Content starts
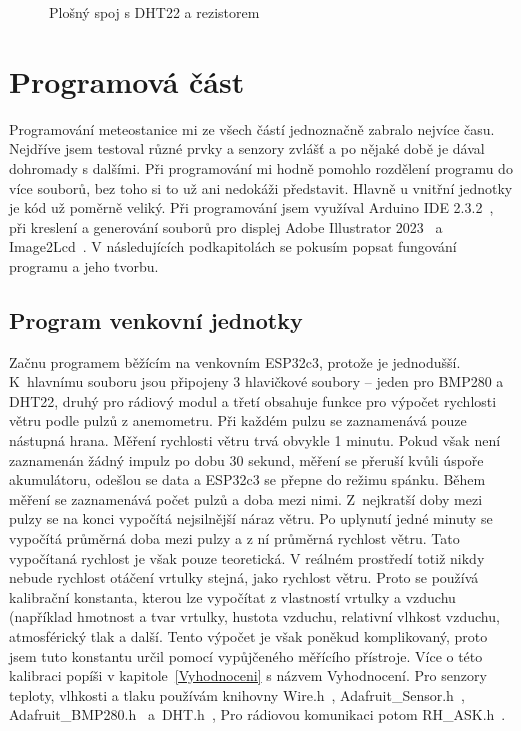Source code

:             \begin{figure}[htb]
            \caption{Plošný spoj s DHT22 a rezistorem}
            \label{DHT22}
            \end{figure}

        \clearpage

    \section{Programová část} \label{PrgCast}
        Programování meteostanice mi ze všech částí jednoznačně zabralo nejvíce času. Nejdříve jsem testoval různé prvky a senzory zvlášť a po nějaké době je dával dohromady s dalšími. Při programování mi hodně pomohlo rozdělení programu do více souborů, bez toho si to už ani nedokáži představit. Hlavně u vnitřní jednotky je kód už poměrně veliký. Při programování jsem využíval Arduino IDE 2.3.2~\cite{ArduinoIDE}, při kreslení a generování souborů pro displej Adobe Illustrator 2023~\cite{Illustrator} a Image2Lcd~\cite{Image2Lcd}. V následujících podkapitolách se pokusím popsat fungování programu a jeho tvorbu.

        \subsection{Program venkovní jednotky}
            Začnu programem běžícím na venkovním ESP32c3, protože je jednodušší. K~hlavnímu souboru jsou připojeny 3 hlavičkové soubory – jeden pro BMP280 a DHT22, druhý pro rádiový modul a třetí obsahuje funkce pro výpočet rychlosti větru podle pulzů z anemometru. Při každém pulzu se zaznamenává pouze nástupná hrana. Měření rychlosti větru trvá obvykle 1 minutu. Pokud však není zaznamenán žádný impulz po dobu 30 sekund, měření se přeruší kvůli úspoře akumulátoru, odešlou se data a ESP32c3 se přepne do režimu spánku. Během měření se zaznamenává počet pulzů a doba mezi nimi. Z~nejkratší doby mezi pulzy se na konci vypočítá nejsilnější náraz větru. Po uplynutí jedné minuty se vypočítá průměrná doba mezi pulzy a z ní průměrná rychlost větru. Tato vypočítaná rychlost je však pouze teoretická. V reálném prostředí totiž nikdy nebude rychlost otáčení vrtulky stejná, jako rychlost větru. Proto se používá kalibrační konstanta, kterou lze vypočítat z vlastností vrtulky a vzduchu (například hmotnost a tvar vrtulky, hustota vzduchu, relativní vlhkost vzduchu, atmosférický tlak a další. Tento výpočet je však poněkud komplikovaný, proto jsem tuto konstantu určil pomocí vypůjčeného měřícího přístroje. Více o této kalibraci popíši v kapitole~\ref{Vyhodnoceni} s názvem Vyhodnocení. Pro senzory teploty, vlhkosti a tlaku používám knihovny Wire.h~\cite{Wire}, \hbox{Adafruit\_Sensor.h}~\cite{AdafruitSensor}, \hbox{Adafruit\_BMP280.h}~\cite{AdafruitBMP280Library} a~DHT.h~\cite{DHTsensorLibrary}, Pro rádiovou komunikaci potom \hbox{RH\_ASK.h}~\cite{RHASK}.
Content ends
> **THE PROBLEM**: Pictures stay out; reproduce every line of the records exactly.

> **RESULT OF THE EXERCISE**:
Source code

:             \begin{figure}[htb]
            \caption{Plošný spoj s DHT22 a rezistorem}
            \label{DHT22}
            \end{figure}

        \clearpage

    \section{Programová část} \label{PrgCast}
        Programování meteostanice mi ze všech částí jednoznačně zabralo nejvíce času. Nejdříve jsem testoval různé prvky a senzory zvlášť a po nějaké době je dával dohromady s dalšími. Při programování mi hodně pomohlo rozdělení programu do více souborů, bez toho si to už ani nedokáži představit. Hlavně u vnitřní jednotky je kód už poměrně veliký. Při programování jsem využíval Arduino IDE 2.3.2~\cite{ArduinoIDE}, při kreslení a generování souborů pro displej Adobe Illustrator 2023~\cite{Illustrator} a Image2Lcd~\cite{Image2Lcd}. V následujících podkapitolách se pokusím popsat fungování programu a jeho tvorbu.

        \subsection{Program venkovní jednotky}
            Začnu programem běžícím na venkovním ESP32c3, protože je jednodušší. K~hlavnímu souboru jsou připojeny 3 hlavičkové soubory – jeden pro BMP280 a DHT22, druhý pro rádiový modul a třetí obsahuje funkce pro výpočet rychlosti větru podle pulzů z anemometru. Při každém pulzu se zaznamenává pouze nástupná hrana. Měření rychlosti větru trvá obvykle 1 minutu. Pokud však není zaznamenán žádný impulz po dobu 30 sekund, měření se přeruší kvůli úspoře akumulátoru, odešlou se data a ESP32c3 se přepne do režimu spánku. Během měření se zaznamenává počet pulzů a doba mezi nimi. Z~nejkratší doby mezi pulzy se na konci vypočítá nejsilnější náraz větru. Po uplynutí jedné minuty se vypočítá průměrná doba mezi pulzy a z ní průměrná rychlost větru. Tato vypočítaná rychlost je však pouze teoretická. V reálném prostředí totiž nikdy nebude rychlost otáčení vrtulky stejná, jako rychlost větru. Proto se používá kalibrační konstanta, kterou lze vypočítat z vlastností vrtulky a vzduchu (například hmotnost a tvar vrtulky, hustota vzduchu, relativní vlhkost vzduchu, atmosférický tlak a další. Tento výpočet je však poněkud komplikovaný, proto jsem tuto konstantu určil pomocí vypůjčeného měřícího přístroje. Více o této kalibraci popíši v kapitole~\ref{Vyhodnoceni} s názvem Vyhodnocení. Pro senzory teploty, vlhkosti a tlaku používám knihovny Wire.h~\cite{Wire}, \hbox{Adafruit\_Sensor.h}~\cite{AdafruitSensor}, \hbox{Adafruit\_BMP280.h}~\cite{AdafruitBMP280Library} a~DHT.h~\cite{DHTsensorLibrary}, Pro rádiovou komunikaci potom \hbox{RH\_ASK.h}~\cite{RHASK}.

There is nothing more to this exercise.